Southern Water had asked regulator Ofwat to approve a 73 per cent rise in household bills over the five years to 2030 before inflation, but in proposals published last week the regulator proposed a 44 per cent increase for Southern. The company can provide services to its 4.2 million customers in the south-east of England at “a lower cost than requested”.
It also ordered the company to rewrite its “inadequate” business plan, saying it did not meet “minimum” standards.
In its annual report last week, From the south revealed that it had given chief executive Lawrence Gosden a £183,000 bonus for the year ended March 31, taking his total pay for the year to £764,000. Stuart Ledger, chief financial officer, received a £128,000 bonus, taking his total pay to £610,000. None of the executives received bonuses in the previous year.
High executive salaries and bonuses in England’s privatised water industry have caused general angerThe industry is responsible for widespread sewage pollution in rivers and seas following decades of underinvestment in vital infrastructure. Southern has faced protests against sewage on beaches including Margate, Whitstable and Brighton.
The UK’s new Labour government is planning legislation to ban bonuses to executives at underperforming water companies.

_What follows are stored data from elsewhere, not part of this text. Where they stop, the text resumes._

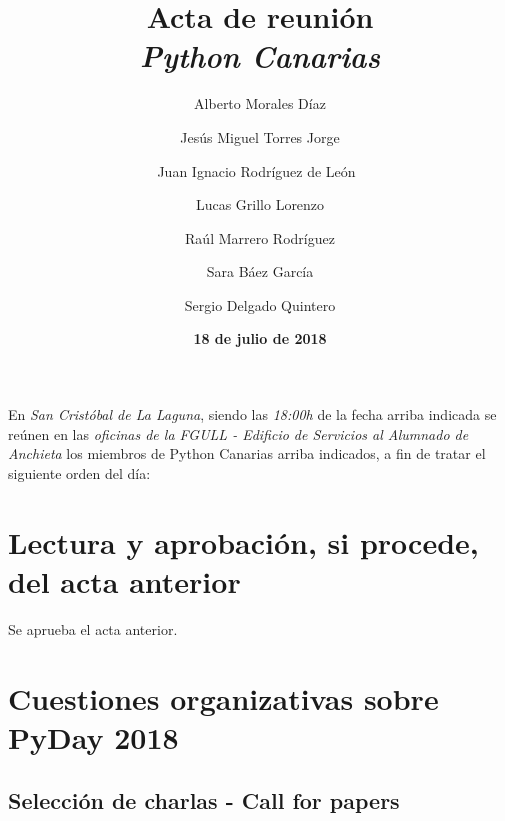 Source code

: \documentclass[a4paper, 12pt]{article}
\title{\huge \textbf{Acta de reunión} \\ \textit{Python Canarias}}
\date{\textbf{18 de julio de 2018}}
\author{
        Alberto Morales Díaz \and
        Jesús Miguel Torres Jorge \and
        Juan Ignacio Rodríguez de León\ \and 
        Lucas Grillo Lorenzo \and
        Raúl Marrero Rodríguez \and
        Sara Báez García \and
        Sergio Delgado Quintero
    }
\begin{document}
    
    \renewcommand{\contentsname}{Orden del día}
    
    \maketitle
    
    En \textit{San Cristóbal de La Laguna}, siendo las \textit{18:00h} de la fecha arriba indicada se reúnen en las \textit{oficinas de la FGULL - Edificio de Servicios al Alumnado de Anchieta} los miembros de Python Canarias arriba indicados, a fin de tratar el siguiente orden del día:
    
    \tableofcontents
    
    \section{Lectura y aprobación, si procede, del acta anterior}
    
    Se aprueba el acta anterior.
    
    \section{Cuestiones organizativas sobre PyDay 2018}
    
    \subsection*{Selección de charlas - Call for papers}
    
\end{document}
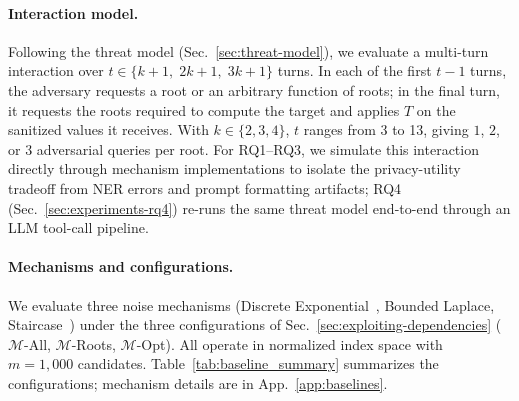 \paragraph{Interaction model.} Following the threat model (Sec.~\ref{sec:threat-model}), we evaluate a multi-turn interaction over $t \in \{k{+}1,\; 2k{+}1,\; 3k{+}1\}$ turns. In each of the first $t-1$ turns, the adversary requests a root or an arbitrary function of roots; in the final turn, it requests the roots required to compute the target and applies $T$ on the sanitized values it receives. With $k \in \{2, 3, 4\}$, $t$ ranges from 3 to 13, giving $1$, $2$, or $3$ adversarial queries per root. For RQ1--RQ3, we simulate this interaction directly through mechanism implementations to isolate the privacy-utility tradeoff from NER errors and prompt formatting artifacts; RQ4 (Sec.~\ref{sec:experiments-rq4}) re-runs the same threat model end-to-end through an LLM tool-call pipeline.

\paragraph{Mechanisms and configurations.} We evaluate three noise mechanisms (Discrete Exponential~\cite{mcsherry2007mechanism}, Bounded Laplace, Staircase~\cite{geng2015optimal}) under the three configurations of Sec.~\ref{sec:exploiting-dependencies} ($\mathcal{M}$-All, $\mathcal{M}$-Roots, $\mathcal{M}$-Opt). All operate in normalized index space with $m = 1{,}000$ candidates. Table~\ref{tab:baseline_summary} summarizes the configurations; mechanism details are in App.~\ref{app:baselines}.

Southern said 75 per cent of the available bonus was not awarded to Gosden because not all criteria were met. However, it added that the company had made “significant progress in treated water quality, a reduction in overall contamination figures and a decrease in customer complaints”.

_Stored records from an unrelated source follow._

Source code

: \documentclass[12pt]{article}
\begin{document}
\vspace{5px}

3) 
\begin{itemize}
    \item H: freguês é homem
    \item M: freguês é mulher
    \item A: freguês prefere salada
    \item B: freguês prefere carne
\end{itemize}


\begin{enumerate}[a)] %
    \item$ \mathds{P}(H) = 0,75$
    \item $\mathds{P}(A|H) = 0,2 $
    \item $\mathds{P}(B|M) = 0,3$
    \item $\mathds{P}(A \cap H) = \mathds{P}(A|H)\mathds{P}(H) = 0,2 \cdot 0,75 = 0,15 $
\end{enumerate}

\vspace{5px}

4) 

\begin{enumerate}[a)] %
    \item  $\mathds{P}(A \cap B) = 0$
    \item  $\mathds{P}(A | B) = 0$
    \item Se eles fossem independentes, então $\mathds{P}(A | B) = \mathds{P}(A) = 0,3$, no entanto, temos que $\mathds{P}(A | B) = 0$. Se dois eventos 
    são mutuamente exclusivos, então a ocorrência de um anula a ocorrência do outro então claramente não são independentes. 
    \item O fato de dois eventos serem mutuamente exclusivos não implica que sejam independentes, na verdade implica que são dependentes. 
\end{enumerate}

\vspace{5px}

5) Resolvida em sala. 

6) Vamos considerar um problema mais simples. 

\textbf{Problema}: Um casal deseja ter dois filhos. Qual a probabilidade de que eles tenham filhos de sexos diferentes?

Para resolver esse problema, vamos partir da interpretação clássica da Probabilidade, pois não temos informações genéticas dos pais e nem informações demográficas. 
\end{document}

As reported to the Financial Times, “partial bonuses would be paid by shareholders rather than coming from customer bills.”
Tim Short, a former investment banker at Credit Suisse First Boston and an expert on water finance, said: “It really doesn’t make sense to say that the bonuses are paid by shareholders rather than customers because, regardless of the source of the funds, the money that leaves the company and goes into the pockets of executives is no longer available for other purposes.”
Southern is majority-owned by Australian investment bank Macquarie, the former owner of Thames Water, a water supplier now struggling with its debt load and the threat of temporary renationalisation.
According to the Consumer Water Council, Ofwat’s proposed increase for Southern would push average household bills from about £451 per household per year to £722 by 2030, once annual inflation of 2 per cent is included. The regulator will make a final decision on how much water companies can raise their prices before the end of the year.
Southern swung from a profit of £202m to a loss of £210.9m in the year to the end of March 2024, as a result of higher energy, labour and financing costs. It is subject to a £54m fine if it fails to resubmit an improved business plan before Christmas. It is also on Ofwat’s list financial health watch listtogether with Thames Water and South East Water.
From the south The credit rating was downgraded in July last year, meaning it is not allowed to pay dividends under Ofwat rules.
The company said in its annual report that it continues to “risk a credit rating downgrade as a result of our poor operating performance and rapidly rising inflation.”
The report also showed that Macquarie and other shareholders injected £375 million of capital into the company in the most recent financial year and that Southern invested £828 million in the water and sewerage network during the same period.
Other water companies have also paid bonuses. Thames Water gave chief executive Chris Weston, who started in the role in January, a £195,000 bonus and a total salary of £437,000 for the three months to the end of March. Severn Trent chief executive Liv Garfield received a £584,000 bonus and a total salary of £3.2m in the year to the end of March.
Macquarie said its “equity funding has enabled Southern Water to significantly increase capital investment in its network and improve its operational performance during this regulatory period.”